• **Exercise requirements**
Each entry here is to be restated word for word.

------------

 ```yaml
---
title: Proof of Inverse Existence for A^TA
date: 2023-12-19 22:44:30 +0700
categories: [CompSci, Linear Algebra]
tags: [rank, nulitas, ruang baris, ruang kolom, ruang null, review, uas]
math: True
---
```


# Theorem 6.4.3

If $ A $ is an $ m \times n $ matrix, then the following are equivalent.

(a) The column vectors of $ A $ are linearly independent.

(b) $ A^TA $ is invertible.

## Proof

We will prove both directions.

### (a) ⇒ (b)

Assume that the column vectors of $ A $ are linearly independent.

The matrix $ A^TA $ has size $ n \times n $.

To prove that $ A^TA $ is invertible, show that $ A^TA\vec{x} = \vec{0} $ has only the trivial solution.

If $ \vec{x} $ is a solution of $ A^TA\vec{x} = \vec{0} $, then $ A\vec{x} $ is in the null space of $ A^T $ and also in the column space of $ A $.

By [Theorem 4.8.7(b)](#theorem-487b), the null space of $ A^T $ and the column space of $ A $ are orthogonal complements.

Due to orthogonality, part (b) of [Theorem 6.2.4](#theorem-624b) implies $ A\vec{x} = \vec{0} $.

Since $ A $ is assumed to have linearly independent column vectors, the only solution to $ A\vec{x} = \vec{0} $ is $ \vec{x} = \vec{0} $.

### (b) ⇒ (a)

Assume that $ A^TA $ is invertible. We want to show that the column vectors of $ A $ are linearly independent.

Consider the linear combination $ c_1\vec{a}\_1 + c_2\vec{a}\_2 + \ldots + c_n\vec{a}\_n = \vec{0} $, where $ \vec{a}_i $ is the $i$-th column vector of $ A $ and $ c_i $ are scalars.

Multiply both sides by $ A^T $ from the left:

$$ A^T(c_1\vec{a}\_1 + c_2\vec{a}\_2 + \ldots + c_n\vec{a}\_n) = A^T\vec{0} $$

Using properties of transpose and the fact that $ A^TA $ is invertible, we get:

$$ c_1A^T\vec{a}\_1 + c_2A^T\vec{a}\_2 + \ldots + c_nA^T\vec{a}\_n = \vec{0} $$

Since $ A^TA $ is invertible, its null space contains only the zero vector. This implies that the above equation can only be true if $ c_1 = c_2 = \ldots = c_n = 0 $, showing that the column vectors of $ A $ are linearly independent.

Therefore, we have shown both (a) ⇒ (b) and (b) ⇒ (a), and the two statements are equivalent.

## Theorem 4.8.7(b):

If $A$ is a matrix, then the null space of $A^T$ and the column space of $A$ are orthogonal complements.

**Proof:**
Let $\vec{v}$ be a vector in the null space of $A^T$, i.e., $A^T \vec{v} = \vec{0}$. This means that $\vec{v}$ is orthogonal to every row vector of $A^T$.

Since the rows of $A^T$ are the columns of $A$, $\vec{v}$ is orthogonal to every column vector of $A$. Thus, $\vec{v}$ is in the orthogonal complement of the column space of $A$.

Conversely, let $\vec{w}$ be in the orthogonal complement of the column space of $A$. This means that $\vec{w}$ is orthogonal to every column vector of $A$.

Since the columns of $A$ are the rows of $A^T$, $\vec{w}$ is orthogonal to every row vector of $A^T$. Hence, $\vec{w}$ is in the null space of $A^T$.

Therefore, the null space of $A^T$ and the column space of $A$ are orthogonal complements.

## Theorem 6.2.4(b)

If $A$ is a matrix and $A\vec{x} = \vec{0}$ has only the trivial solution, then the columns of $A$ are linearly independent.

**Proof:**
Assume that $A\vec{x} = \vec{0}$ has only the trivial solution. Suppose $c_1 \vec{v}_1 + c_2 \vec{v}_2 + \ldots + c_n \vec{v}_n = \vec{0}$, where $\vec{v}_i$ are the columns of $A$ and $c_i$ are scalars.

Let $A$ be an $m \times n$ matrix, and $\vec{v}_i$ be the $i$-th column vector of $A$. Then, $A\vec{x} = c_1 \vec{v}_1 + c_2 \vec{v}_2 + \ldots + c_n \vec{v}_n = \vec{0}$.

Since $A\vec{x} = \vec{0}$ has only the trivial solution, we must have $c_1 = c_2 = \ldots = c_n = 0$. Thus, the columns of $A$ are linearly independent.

------------

• **Written solution**
 ```yaml
---
title: Proof of Inverse Existence for A^TA
date: 2023-12-19 22:44:30 +0700
categories: [CompSci, Linear Algebra]
tags: [rank, nulitas, ruang baris, ruang kolom, ruang null, review, uas]
math: True
---
```


# Theorem 6.4.3

If $ A $ is an $ m \times n $ matrix, then the following are equivalent.

(a) The column vectors of $ A $ are linearly independent.

(b) $ A^TA $ is invertible.

## Proof

We will prove both directions.

### (a) ⇒ (b)

Assume that the column vectors of $ A $ are linearly independent.

The matrix $ A^TA $ has size $ n \times n $.

To prove that $ A^TA $ is invertible, show that $ A^TA\vec{x} = \vec{0} $ has only the trivial solution.

If $ \vec{x} $ is a solution of $ A^TA\vec{x} = \vec{0} $, then $ A\vec{x} $ is in the null space of $ A^T $ and also in the column space of $ A $.

By [Theorem 4.8.7(b)](#theorem-487b), the null space of $ A^T $ and the column space of $ A $ are orthogonal complements.

Due to orthogonality, part (b) of [Theorem 6.2.4](#theorem-624b) implies $ A\vec{x} = \vec{0} $.

Since $ A $ is assumed to have linearly independent column vectors, the only solution to $ A\vec{x} = \vec{0} $ is $ \vec{x} = \vec{0} $.

### (b) ⇒ (a)

Assume that $ A^TA $ is invertible. We want to show that the column vectors of $ A $ are linearly independent.

Consider the linear combination $ c_1\vec{a}\_1 + c_2\vec{a}\_2 + \ldots + c_n\vec{a}\_n = \vec{0} $, where $ \vec{a}_i $ is the $i$-th column vector of $ A $ and $ c_i $ are scalars.

Multiply both sides by $ A^T $ from the left:

$$ A^T(c_1\vec{a}\_1 + c_2\vec{a}\_2 + \ldots + c_n\vec{a}\_n) = A^T\vec{0} $$

Using properties of transpose and the fact that $ A^TA $ is invertible, we get:

$$ c_1A^T\vec{a}\_1 + c_2A^T\vec{a}\_2 + \ldots + c_nA^T\vec{a}\_n = \vec{0} $$

Since $ A^TA $ is invertible, its null space contains only the zero vector. This implies that the above equation can only be true if $ c_1 = c_2 = \ldots = c_n = 0 $, showing that the column vectors of $ A $ are linearly independent.

Therefore, we have shown both (a) ⇒ (b) and (b) ⇒ (a), and the two statements are equivalent.

## Theorem 4.8.7(b):

If $A$ is a matrix, then the null space of $A^T$ and the column space of $A$ are orthogonal complements.

**Proof:**
Let $\vec{v}$ be a vector in the null space of $A^T$, i.e., $A^T \vec{v} = \vec{0}$. This means that $\vec{v}$ is orthogonal to every row vector of $A^T$.

Since the rows of $A^T$ are the columns of $A$, $\vec{v}$ is orthogonal to every column vector of $A$. Thus, $\vec{v}$ is in the orthogonal complement of the column space of $A$.

Conversely, let $\vec{w}$ be in the orthogonal complement of the column space of $A$. This means that $\vec{w}$ is orthogonal to every column vector of $A$.

Since the columns of $A$ are the rows of $A^T$, $\vec{w}$ is orthogonal to every row vector of $A^T$. Hence, $\vec{w}$ is in the null space of $A^T$.

Therefore, the null space of $A^T$ and the column space of $A$ are orthogonal complements.

## Theorem 6.2.4(b)

If $A$ is a matrix and $A\vec{x} = \vec{0}$ has only the trivial solution, then the columns of $A$ are linearly independent.

**Proof:**
Assume that $A\vec{x} = \vec{0}$ has only the trivial solution. Suppose $c_1 \vec{v}_1 + c_2 \vec{v}_2 + \ldots + c_n \vec{v}_n = \vec{0}$, where $\vec{v}_i$ are the columns of $A$ and $c_i$ are scalars.

Let $A$ be an $m \times n$ matrix, and $\vec{v}_i$ be the $i$-th column vector of $A$. Then, $A\vec{x} = c_1 \vec{v}_1 + c_2 \vec{v}_2 + \ldots + c_n \vec{v}_n = \vec{0}$.

Since $A\vec{x} = \vec{0}$ has only the trivial solution, we must have $c_1 = c_2 = \ldots = c_n = 0$. Thus, the columns of $A$ are linearly independent.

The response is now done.